News Trends Analysis

Feb. 19, 2015

Infectious Disease

CDC urges aggressive perscribing of antivirals to combat flu. In a telebriefing with reporters held on January 9, Centers for Disease Control and Prevention (CDC) head Thomas Frieden, MD, MPH, confirmed what many Americans have observed—that a harsh flu season is underway in the United States. He called 2014-2015 “a bad year for flu, especially for older people and people with underlying health conditions.” According to government statistics, 26 children had died of flu as of early last month, and hospitalizations among patients over 65 had increased significantly. One reason, Frieden indicated, is that the predominant strain this year is the unusually virulent H3N2. Moreover, approximately two-thirds of the observed H3N2 strains were not included in this year’s flu shot.

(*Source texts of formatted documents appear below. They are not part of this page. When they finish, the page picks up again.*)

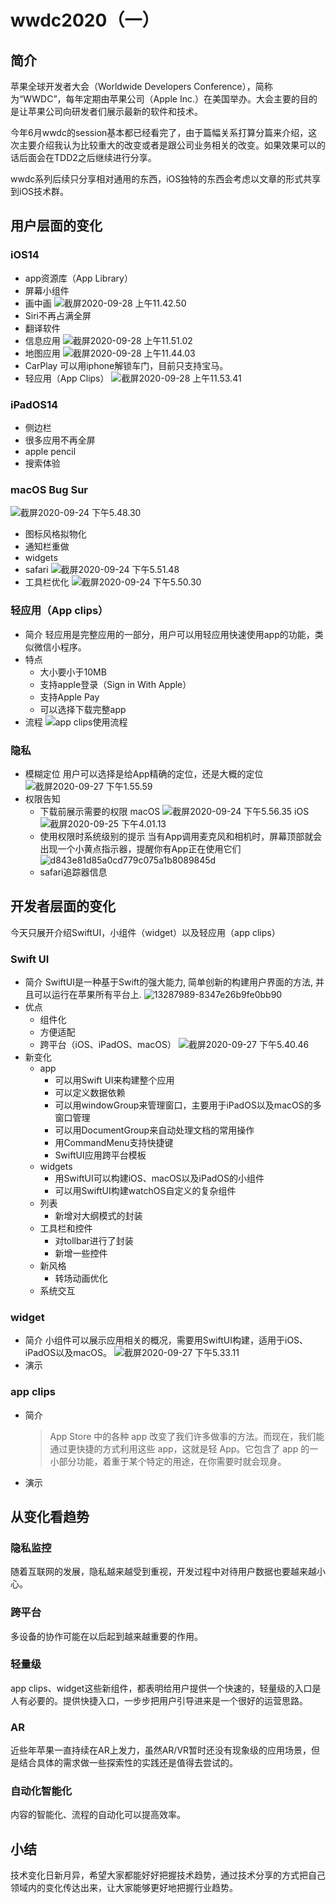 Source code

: # wwdc2020（一）

## 简介

苹果全球开发者大会（Worldwide Developers Conference），简称为“WWDC”，每年定期由苹果公司（Apple Inc.）在美国举办。大会主要的目的是让苹果公司向研发者们展示最新的软件和技术。

今年6月wwdc的session基本都已经看完了，由于篇幅关系打算分篇来介绍，这次主要介绍我认为比较重大的改变或者是跟公司业务相关的改变。如果效果可以的话后面会在TDD2之后继续进行分享。

wwdc系列后续只分享相对通用的东西，iOS独特的东西会考虑以文章的形式共享到iOS技术群。

## 用户层面的变化

### iOS14

+ app资源库（App Library）
+ 屏幕小组件
+ 画中画
![截屏2020-09-28 上午11.42.50](/assets/截屏2020-09-28%20上午11.42.50.png)
+ Siri不再占满全屏
+ 翻译软件
+ 信息应用
![截屏2020-09-28 上午11.51.02](/assets/截屏2020-09-28%20上午11.51.02.png)
+ 地图应用
![截屏2020-09-28 上午11.44.03](/assets/截屏2020-09-28%20上午11.44.03.png)
+ CarPlay
  可以用iphone解锁车门，目前只支持宝马。
+ 轻应用（App Clips）
  ![截屏2020-09-28 上午11.53.41](/assets/截屏2020-09-28%20上午11.53.41.png)

### iPadOS14

+ 侧边栏
+ 很多应用不再全屏
+ apple pencil
+ 搜索体验

### macOS Bug Sur

![截屏2020-09-24 下午5.48.30](/assets/截屏2020-09-24%20下午5.48.30.png)

+ 图标风格拟物化
+ 通知栏重做
+ widgets
+ safari
![截屏2020-09-24 下午5.51.48](/assets/截屏2020-09-24%20下午5.51.48.png)
+ 工具栏优化
![截屏2020-09-24 下午5.50.30](/assets/截屏2020-09-24%20下午5.50.30.png)

### 轻应用（App clips）

+ 简介
轻应用是完整应用的一部分，用户可以用轻应用快速使用app的功能，类似微信小程序。
+ 特点
  + 大小要小于10MB
  + 支持apple登录（Sign in With Apple）
  + 支持Apple Pay
  + 可以选择下载完整app
+ 流程
![app clips使用流程](/assets/270478-b08d23d2850ee8e7.jpg)

### 隐私

+ 模糊定位
  用户可以选择是给App精确的定位，还是大概的定位
  ![截屏2020-09-27 下午1.55.59](/assets/截屏2020-09-27%20下午1.55.59.png)
+ 权限告知
  + 下载前展示需要的权限
    macOS
    ![截屏2020-09-24 下午5.56.35](/assets/截屏2020-09-24%20下午5.56.35.png)
    iOS
    ![截屏2020-09-25 下午4.01.13](/assets/截屏2020-09-25%20下午4.01.13.png)
  + 使用权限时系统级别的提示
    当有App调用麦克风和相机时，屏幕顶部就会出现一个小黄点指示器，提醒你有App正在使用它们
    ![d843e81d85a0cd779c075a1b8089845d](/assets/d843e81d85a0cd779c075a1b8089845d.png)
  + safari追踪器信息

## 开发者层面的变化

今天只展开介绍SwiftUI，小组件（widget）以及轻应用（app clips）

### Swift UI

+ 简介
SwiftUI是一种基于Swift的强大能力, 简单创新的构建用户界面的方法, 并且可以运行在苹果所有平台上.
![13287989-8347e26b9fe0bb90](/assets/13287989-8347e26b9fe0bb90.png)
+ 优点
  + 组件化
  + 方便适配
  + 跨平台（iOS、iPadOS、macOS）
    ![截屏2020-09-27 下午5.40.46](/assets/截屏2020-09-27%20下午5.40.46.png)
+ 新变化
  + app
    + 可以用Swift UI来构建整个应用
    + 可以定义数据依赖
    + 可以用windowGroup来管理窗口，主要用于iPadOS以及macOS的多窗口管理
    + 可以用DocumentGroup来自动处理文档的常用操作
    + 用CommandMenu支持快捷键
    + SwiftUI应用跨平台模板
  + widgets
    + 用SwiftUI可以构建iOS、macOS以及iPadOS的小组件
    + 可以用SwiftUI构建watchOS自定义的复杂组件
  + 列表
    + 新增对大纲模式的封装
  + 工具栏和控件
    + 对tollbar进行了封装
    + 新增一些控件
  + 新风格
    + 转场动画优化
  + 系统交互

### widget

+ 简介
小组件可以展示应用相关的概况，需要用SwiftUI构建，适用于iOS、iPadOS以及macOS。
![截屏2020-09-27 下午5.33.11](/assets/截屏2020-09-27%20下午5.33.11.png)
+ 演示

### app clips

+ 简介
  >App Store 中的各种 app 改变了我们许多做事的方法。而现在，我们能通过更快捷的方式利用这些 app，这就是轻 App。它包含了 app 的一小部分功能，着重于某个特定的用途，在你需要时就会现身。
+ 演示

## 从变化看趋势

### 隐私监控

随着互联网的发展，隐私越来越受到重视，开发过程中对待用户数据也要越来越小心。

### 跨平台

多设备的协作可能在以后起到越来越重要的作用。

### 轻量级

app clips、widget这些新组件，都表明给用户提供一个快速的，轻量级的入口是人有必要的。提供快捷入口，一步步把用户引导进来是一个很好的运营思路。

### AR

近些年苹果一直持续在AR上发力，虽然AR/VR暂时还没有现象级的应用场景，但是结合具体的需求做一些探索性的实践还是值得去尝试的。

### 自动化智能化

内容的智能化、流程的自动化可以提高效率。

## 小结

技术变化日新月异，希望大家都能好好把握技术趋势，通过技术分享的方式把自己领域内的变化传达出来，让大家能够更好地把握行业趋势。
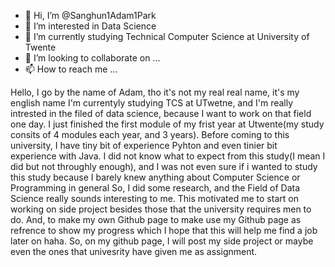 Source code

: - 👋 Hi, I’m @Sanghun1Adam1Park
- 👀 I’m interested in Data Science 
- 🌱 I’m currently studying Technical Computer Science at University of Twente 
- 💞️ I’m looking to collaborate on ...
- 📫 How to reach me ...

Hello, I go by the name of Adam, tho it's not my real real name, it's my english name
I'm currentyly studying TCS at UTwetne, and I'm really intrested in the filed of data science, because I want to work on that field one day.
I just finished the first module of my frist year at Utwente(my study consits of 4 modules each year, and 3 years). 
Before coming to this university, I have tiny bit of experience Pyhton and even tinier bit experience with Java. 
I did not know what to expect from this study(I mean I did but not throughly enough), and I was not even sure if i wanted to study this study because I barely 
knew anything about Computer Science or Programming in general 
So, I did some research, and the Field of Data Science really sounds interesting to me.
This motivated me to start on working on side project besides those that the university requires men to do.
And, to make my own Github page to make use my Github page as refrence to show my progress which I hope that this will help me find a job later on haha.
So, on my github page, I will post my side project or maybe even the ones that univesrity have given me as assignment. 

<!---
Sanghun1Adam1Park/Sanghun1Adam1Park is a ✨ special ✨ repository because its `README.md` (this file) appears on your GitHub profile.
You can click the Preview link to take a look at your changes.
--->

Dr. Frieden used the forum to urge physicians to prescribe antiviral medications such as Roche’s Tamiflu even before cases are confirmed by laboratory analysis as part of efforts to control the disease. “In the context of an H3N2 predominant season, with a less effective vaccine, treatment with anti-flu drugs is even more important than usual,” he said. There has been considerable debate about the value of the antivirals; the Cochrane Collaboration, an international group formed to review clinical trials, has strongly questioned the efficacy of Tamiflu. One recent Cochrane news release asserts that “there is no good evidence to support claims that it reduces admissions to hospital or complications of influenza.” According to Frieden, however, CDC scientists are satisfied that there is “compelling evidence” that, particularly when used within the first 48 hours of infection, antivirals help to reduce the severity and duration of the flu.

Molecular Diagnostics

AMP releases a white paper describing “A Molecular Diagnostic Perfect Storm.” The Association for Molecular Pathology (AMP), a nonprofit organization serving molecular testing professionals, announced the release of a white paper addressing the consequences of regulatory and reimbursement forces directed against molecular diagnostic testing that the organization says threaten patient care. 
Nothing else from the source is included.